Given that economic background, which is, I think, the standard viewpoint that the broad range of economists of whatever party agree with, it follows that there isn't any particular right deficit or right surplus. If we reduce the deficit $50 billion, that is good because it is $50 billion lower.

If we reduce it $100 billion, that is better. If we knock $200 billion or $400 billion or $600 billion off the projected 2002 deficit, each would give us that much more future consumption at the price of current consumption, a policy tradeoff. When I talk about $600 billion, I am talking about surpluses in the year 2002 rather than balanced budgets.

Any number along that spectrum is purely an arbitrary target. The right answer is in general-the more, the better and the more the better is a value tradeoff.

However, even here this issue depends in large part on what the private savings rate is. When the private savings rate was much higher than it is now, back in the good old days of the 1960's and the 1950's, the Government could run a deficit and the net national saving rate would still be plenty high, there would be plenty of money for investment, and future productivity growth would be large.

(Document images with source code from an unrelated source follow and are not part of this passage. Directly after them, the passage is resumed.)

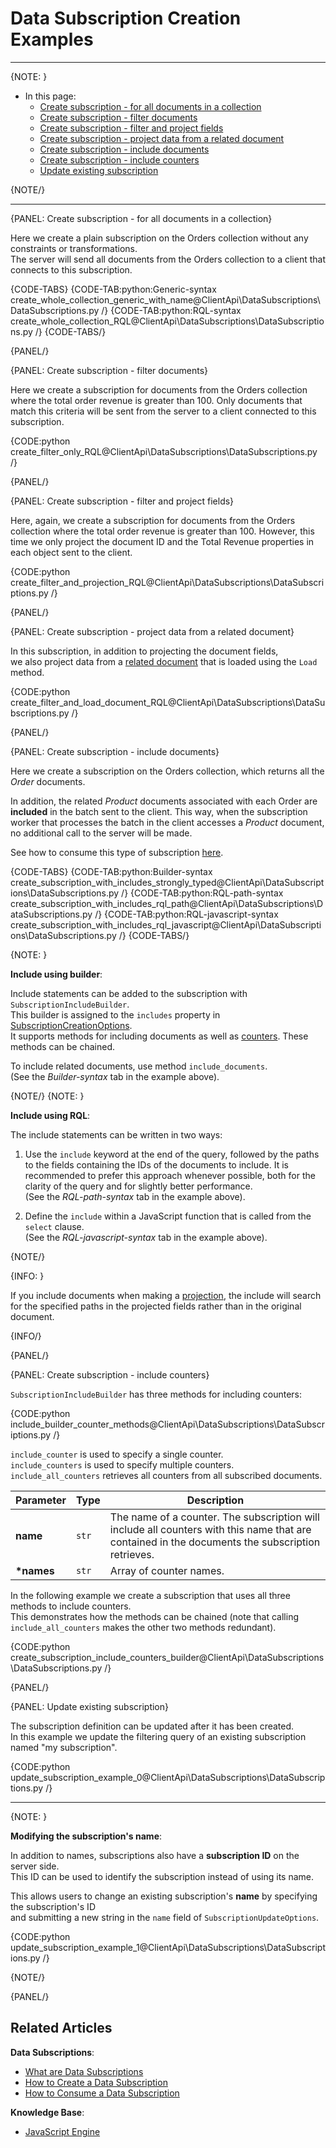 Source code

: # Data Subscription Creation Examples
---

{NOTE: }

* In this page:
    * [Create subscription - for all documents in a collection](../../../client-api/data-subscriptions/creation/examples#create-subscription---for-all-documents-in-a-collection)
    * [Create subscription - filter documents](../../../client-api/data-subscriptions/creation/examples#create-subscription---filter-documents)
    * [Create subscription - filter and project fields](../../../client-api/data-subscriptions/creation/examples#create-subscription---filter-and-project-fields)
    * [Create subscription - project data from a related document](../../../client-api/data-subscriptions/creation/examples#create-subscription---project-data-from-a-related-document)
    * [Create subscription - include documents](../../../client-api/data-subscriptions/creation/examples#create-subscription---include-documents)
    * [Create subscription - include counters](../../../client-api/data-subscriptions/creation/examples#create-subscription---include-counters)
    * [Update existing subscription](../../../client-api/data-subscriptions/creation/examples#update-existing-subscription)  

{NOTE/}

---

{PANEL: Create subscription - for all documents in a collection}

Here we create a plain subscription on the Orders collection without any constraints or transformations.  
The server will send all documents from the Orders collection to a client that connects to this subscription.

{CODE-TABS}
{CODE-TAB:python:Generic-syntax create_whole_collection_generic_with_name@ClientApi\DataSubscriptions\DataSubscriptions.py /}
{CODE-TAB:python:RQL-syntax create_whole_collection_RQL@ClientApi\DataSubscriptions\DataSubscriptions.py /}
{CODE-TABS/}

{PANEL/}

{PANEL: Create subscription - filter documents}

Here we create a subscription for documents from the Orders collection where the total order revenue is greater than 100.
Only documents that match this criteria will be sent from the server to a client connected to this subscription.

{CODE:python create_filter_only_RQL@ClientApi\DataSubscriptions\DataSubscriptions.py /}

{PANEL/}

{PANEL: Create subscription - filter and project fields}

Here, again, we create a subscription for documents from the Orders collection where the total order revenue is greater than 100.
However, this time we only project the document ID and the Total Revenue properties in each object sent to the client.

{CODE:python create_filter_and_projection_RQL@ClientApi\DataSubscriptions\DataSubscriptions.py /}

{PANEL/}

{PANEL: Create subscription - project data from a related document}

In this subscription, in addition to projecting the document fields,  
we also project data from a [related document](../../../indexes/indexing-related-documents#what-are-related-documents) that is loaded using the `Load` method.

{CODE:python create_filter_and_load_document_RQL@ClientApi\DataSubscriptions\DataSubscriptions.py /}

{PANEL/}

{PANEL: Create subscription - include documents}

Here we create a subscription on the Orders collection, which returns all the _Order_ documents.

In addition, the related _Product_ documents associated with each Order are **included** in the batch sent to the client.
This way, when the subscription worker that processes the batch in the client accesses a _Product_ document, no additional call to the server will be made.

See how to consume this type of subscription [here](../../../client-api/data-subscriptions/consumption/examples#subscription-that-uses-included-documents).

{CODE-TABS}
{CODE-TAB:python:Builder-syntax create_subscription_with_includes_strongly_typed@ClientApi\DataSubscriptions\DataSubscriptions.py /}
{CODE-TAB:python:RQL-path-syntax create_subscription_with_includes_rql_path@ClientApi\DataSubscriptions\DataSubscriptions.py /}
{CODE-TAB:python:RQL-javascript-syntax create_subscription_with_includes_rql_javascript@ClientApi\DataSubscriptions\DataSubscriptions.py /}
{CODE-TABS/}

{NOTE: }

**Include using builder**:

Include statements can be added to the subscription with `SubscriptionIncludeBuilder`.  
This builder is assigned to the  `includes` property in [SubscriptionCreationOptions](../../../client-api/data-subscriptions/creation/api-overview#subscriptioncreationoptions<t>).  
It supports methods for including documents as well as [counters](../../../client-api/data-subscriptions/creation/examples#create-subscription---include-counters).
These methods can be chained.  

To include related documents, use method `include_documents`.  
(See the _Builder-syntax_ tab in the example above).

{NOTE/}
{NOTE: }

**Include using RQL**:

The include statements can be written in two ways:

1. Use the `include` keyword at the end of the query, followed by the paths to the fields containing the IDs of the documents to include.
   It is recommended to prefer this approach whenever possible, both for the clarity of the query and for slightly better performance.  
   (See the _RQL-path-syntax_ tab in the example above).

2. Define the `include` within a JavaScript function that is called from the `select` clause.  
   (See the _RQL-javascript-syntax_ tab in the example above).

{NOTE/}

{INFO: }

If you include documents when making a [projection](../../../client-api/data-subscriptions/creation/examples#create-subscription---filter-and-project-fields),
the include will search for the specified paths in the projected fields rather than in the original document.

{INFO/}

{PANEL/}

{PANEL: Create subscription - include counters}

`SubscriptionIncludeBuilder` has three methods for including counters:  

{CODE:python include_builder_counter_methods@ClientApi\DataSubscriptions\DataSubscriptions.py /}

`include_counter` is used to specify a single counter.  
`include_counters` is used to specify multiple counters.  
`include_all_counters` retrieves all counters from all subscribed documents.  

| Parameter   | Type  | Description                                                                                                                                      |
|-------------|-------|--------------------------------------------------------------------------------------------------------------------------------------------------|
| **name**    | `str` | The name of a counter. The subscription will include all counters with this name that are contained in the documents the subscription retrieves. |
| **\*names** | `str` | Array of counter names.                                                                                                                          |

In the following example we create a subscription that uses all three methods to include counters.  
This demonstrates how the methods can be chained (note that calling `include_all_counters` makes the other two methods redundant).

{CODE:python create_subscription_include_counters_builder@ClientApi\DataSubscriptions\DataSubscriptions.py /}

{PANEL/}

{PANEL: Update existing subscription}

The subscription definition can be updated after it has been created.  
In this example we update the filtering query of an existing subscription named "my subscription".

{CODE:python update_subscription_example_0@ClientApi\DataSubscriptions\DataSubscriptions.py /}

---

{NOTE: }

**Modifying the subscription's name**:

In addition to names, subscriptions also have a **subscription ID** on the server side.  
This ID can be used to identify the subscription instead of using its name.

This allows users to change an existing subscription's **name** by specifying the subscription's ID  
and submitting a new string in the `name` field of `SubscriptionUpdateOptions`.

{CODE:python update_subscription_example_1@ClientApi\DataSubscriptions\DataSubscriptions.py /}

{NOTE/}

{PANEL/}

## Related Articles

**Data Subscriptions**:

- [What are Data Subscriptions](../../../client-api/data-subscriptions/what-are-data-subscriptions)
- [How to Create a Data Subscription](../../../client-api/data-subscriptions/creation/how-to-create-data-subscription)
- [How to Consume a Data Subscription](../../../client-api/data-subscriptions/consumption/how-to-consume-data-subscription)

**Knowledge Base**:

- [JavaScript Engine](../../../server/kb/javascript-engine)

When the private savings rate is as abysmally low as it is now, I think a strong case could be made that the Government should be running surpluses right now, not balanced budgets. If you have a balanced budget target, people say we have hit our target; fine. The target is inherently arbitrary and does not take into account the real fundamental economic question, which is, is the Nation saving enough, too much, or too little. This is a way of getting back to saying that any arbitrary target, any target fixed in some past time and applying to the present, is bound to be wrong because conditions change.

And it is bound to be a value tradeoff of current consumption versus future consumption where different people have legitimate reasons to favor one more than another. I favor future consumption, but it is easy for me to say because I am part of a successful two-earner family and can afford to sacrifice more, and I have kids that I care deeply about. I can see others in another position for whom it is not so easy to say, "Sure, I will sacrifice now for someone's future benefit later."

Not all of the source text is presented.